What the task requires: Take each line below that has "owner" and copy it.

Record extracts:
=-=-=-=-=

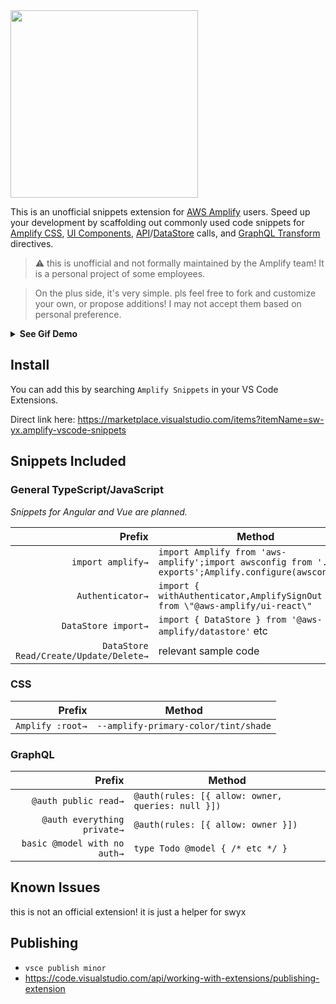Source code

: <img src="https://user-images.githubusercontent.com/6764957/88305711-6554a780-cd3c-11ea-84f4-99c13a902d7e.png" width=300 />


This is an unofficial snippets extension for [AWS Amplify](https://docs.amplify.aws/cli) users. Speed up your development by scaffolding out commonly used code snippets for [Amplify CSS](https://blog.kylegalbraith.com/2020/03/31/customizing-the-aws-amplify-authentication-ui-with-your-own-react-components/), [UI Components](https://docs.amplify.aws/ui/), [API](https://docs.amplify.aws/guides/api-graphql/)/[DataStore](https://docs.amplify.aws/lib/datastore/) calls, and [GraphQL Transform](https://docs.amplify.aws/cli/graphql-transformer/overview) directives.

> :warning: this is unofficial and not formally maintained by the Amplify team! It is a personal project of some employees.

> On the plus side, it's very simple. pls feel free to fork and customize your own, or propose additions! I may not accept them based on personal preference.

<details>
<summary>
  <b>See Gif Demo</b>
</summary>

![amplifysnippets](https://user-images.githubusercontent.com/6764957/88306665-997c9800-cd3d-11ea-851b-ecc872af68df.gif)

</details>


## Install

You can add this by searching `Amplify Snippets` in your VS Code Extensions.

Direct link here: https://marketplace.visualstudio.com/items?itemName=sw-yx.amplify-vscode-snippets



## Snippets Included


### General TypeScript/JavaScript

*Snippets for Angular and Vue are planned.*

|     Prefix | Method                                                  |
| ---------: | ------------------------------------------------------- |
| `import amplify→` | `import Amplify from 'aws-amplify';import awsconfig from './aws-exports';Amplify.configure(awsconfig);`        |
| `Authenticator→` | `import { withAuthenticator,AmplifySignOut } from \"@aws-amplify/ui-react\"` |
| `DataStore import→` | `import { DataStore } from '@aws-amplify/datastore'` etc |
| `DataStore Read/Create/Update/Delete→` | relevant sample code |


### CSS

|     Prefix | Method                                                  |
| ---------: | ------------------------------------------------------- |
| `Amplify :root→` | `--amplify-primary-color/tint/shade`        |



### GraphQL

|     Prefix | Method                                                  |
| ---------: | ------------------------------------------------------- |
| `@auth public read→` | `@auth(rules: [{ allow: owner, queries: null }])`        |
| `@auth everything private→` | `@auth(rules: [{ allow: owner }])`        |
| `basic @model with no auth→` | `type Todo @model { /* etc */ }`        |


<!--
## Requirements

If you have any requirements or dependencies, add a section describing those and how to install and configure them.

## Extension Settings

Include if your extension adds any VS Code settings through the `contributes.configuration` extension point.

For example:

This extension contributes the following settings:

* `myExtension.enable`: enable/disable this extension
* `myExtension.thing`: set to `blah` to do something
-->


## Known Issues

this is not an official extension! it is just a helper for swyx

## Publishing

- `vsce publish minor`
- https://code.visualstudio.com/api/working-with-extensions/publishing-extension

=-=-=-=-=

Answer section:
| `@auth public read→` | `@auth(rules: [{ allow: owner, queries: null }])`        |
| `@auth everything private→` | `@auth(rules: [{ allow: owner }])`        |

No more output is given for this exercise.